La Eucaristía, ungir enfermos y confesar son tres sacramentos que brindan a Montenegro una fuente importante para alimentar la vocación.

“El estar cerca de la gente sencilla y humilde. De estar tocando el dolor, esto es tocar la carne de Cristo. Este servicio es como un retiro espiritual. Cuando Mons. Ulloa me pidió que ayudara con esta dimensión de pastoral, no creí que lo disfrutara tanto como lo estoy haciendo. El hecho de es estar ahí, me alimenta mucho, me gusta”, añadió.

Actualmente, su esfuerzo en la Rectoría de Pastoral Social apunta a sacar adelante la construcción del templo.

“La Capilla que había era de lata, con el sol se sentía un calor extremo y cuando llovía se oía mucho ruido, además de las goteras. Creo que esto es de Dios porque las puertas se han ido abriendo. Confío en que vamos saliendo. Experimento una paz que sé que viene de Dios”.

Así resumió el Padre Federico su experiencia con la construcción que empezó con solo el 30% de casi 70 millones de colones requeridos.

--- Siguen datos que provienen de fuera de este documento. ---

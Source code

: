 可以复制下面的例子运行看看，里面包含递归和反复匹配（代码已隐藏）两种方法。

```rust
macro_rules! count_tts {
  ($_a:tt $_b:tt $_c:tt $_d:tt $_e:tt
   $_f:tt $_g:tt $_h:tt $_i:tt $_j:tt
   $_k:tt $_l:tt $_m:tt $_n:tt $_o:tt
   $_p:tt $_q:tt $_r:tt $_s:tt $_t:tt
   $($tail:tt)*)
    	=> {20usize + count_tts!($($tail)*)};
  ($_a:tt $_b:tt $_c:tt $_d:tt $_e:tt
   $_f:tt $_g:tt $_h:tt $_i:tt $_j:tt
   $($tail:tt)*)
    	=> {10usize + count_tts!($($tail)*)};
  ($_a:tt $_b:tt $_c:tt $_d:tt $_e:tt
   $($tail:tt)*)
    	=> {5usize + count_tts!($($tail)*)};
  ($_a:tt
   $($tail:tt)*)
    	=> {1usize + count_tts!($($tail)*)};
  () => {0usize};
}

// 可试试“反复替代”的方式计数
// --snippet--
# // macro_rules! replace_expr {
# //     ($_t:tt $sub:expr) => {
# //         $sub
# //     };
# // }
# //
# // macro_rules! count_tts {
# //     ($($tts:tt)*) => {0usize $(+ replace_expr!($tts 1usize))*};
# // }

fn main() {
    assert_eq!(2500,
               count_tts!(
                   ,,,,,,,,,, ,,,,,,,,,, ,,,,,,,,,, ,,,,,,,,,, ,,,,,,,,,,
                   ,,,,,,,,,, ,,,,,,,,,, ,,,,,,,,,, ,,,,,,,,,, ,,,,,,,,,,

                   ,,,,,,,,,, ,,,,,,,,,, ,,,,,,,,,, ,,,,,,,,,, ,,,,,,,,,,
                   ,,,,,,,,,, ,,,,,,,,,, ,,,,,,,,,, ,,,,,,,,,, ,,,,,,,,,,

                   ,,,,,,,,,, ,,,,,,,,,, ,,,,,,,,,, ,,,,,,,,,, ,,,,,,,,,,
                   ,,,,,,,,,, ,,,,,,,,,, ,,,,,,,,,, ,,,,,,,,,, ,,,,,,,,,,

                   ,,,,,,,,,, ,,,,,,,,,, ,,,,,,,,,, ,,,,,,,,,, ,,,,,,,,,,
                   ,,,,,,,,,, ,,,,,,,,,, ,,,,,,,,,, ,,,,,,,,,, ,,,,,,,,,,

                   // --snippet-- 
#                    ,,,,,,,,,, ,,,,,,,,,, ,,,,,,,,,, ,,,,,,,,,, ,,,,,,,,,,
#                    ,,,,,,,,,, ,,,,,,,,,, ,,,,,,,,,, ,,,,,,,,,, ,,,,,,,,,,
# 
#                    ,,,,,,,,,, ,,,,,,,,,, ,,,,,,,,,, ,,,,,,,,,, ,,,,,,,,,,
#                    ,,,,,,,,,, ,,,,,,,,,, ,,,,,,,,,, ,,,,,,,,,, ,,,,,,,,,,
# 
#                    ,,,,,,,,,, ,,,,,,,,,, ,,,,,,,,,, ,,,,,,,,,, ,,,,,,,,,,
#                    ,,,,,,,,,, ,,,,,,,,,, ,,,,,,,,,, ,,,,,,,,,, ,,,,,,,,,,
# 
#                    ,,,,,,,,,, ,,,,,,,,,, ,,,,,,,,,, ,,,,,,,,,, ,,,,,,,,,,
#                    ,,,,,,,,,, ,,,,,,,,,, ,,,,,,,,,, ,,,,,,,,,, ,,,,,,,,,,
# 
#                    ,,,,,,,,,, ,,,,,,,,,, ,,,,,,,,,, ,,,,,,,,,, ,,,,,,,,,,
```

La Rectoría de Pastoral Social Santa Teresa de Calcuta es el “centro de operaciones” diocesano. El sacerdote es residente en la Parroquia de Santa María Goretti de la Pitahaya, a la que pertenece la comunidad Manuel de Jesús, donde está la rectoría. 

Además de ese proyecto, desde la Pastoral Social se le brinda acompañamiento a los agricultores cartagineses para crear una subasta agrícola.

Igualmente, se trabaja en la formación de agentes de pastoral, reflexionado sobre la dimensión social del Evangelio. “Para mí es muy importante porque le permite a los agentes entender que la Pastoral Social no es solamente asistencialismo”, dijo. 

Esta Pastoral tiene más proyectos, unos con algún avance otros son, por el momento, solo ideas. Entre ellos, la construcción del comedor infantil en San Blas, la creación de un local para vender artesanías de privados de libertad y una cafetería para generar recursos para la Pastoral Social, así como la construcción de un centro de capacitación, contiguo a la Rectoría.

También es permanente la colaboración con los grupos parroquiales para la compra de equipo médico, acondicionamientos de hogares y atención de emergencias. 

Ante la pregunta, ¿cómo se ve en el futuro? El Padre Federico aseguró: “lo único que le pido al Señor es que cuando me llame me encuentre haciendo lo que me toca hacer. Tratando de dar lo mejor y que la experiencia que vaya adquiriendo en el camino sea siempre un elemento positivo para colaborar lo más que se pueda donde Dios quiera ponerme”.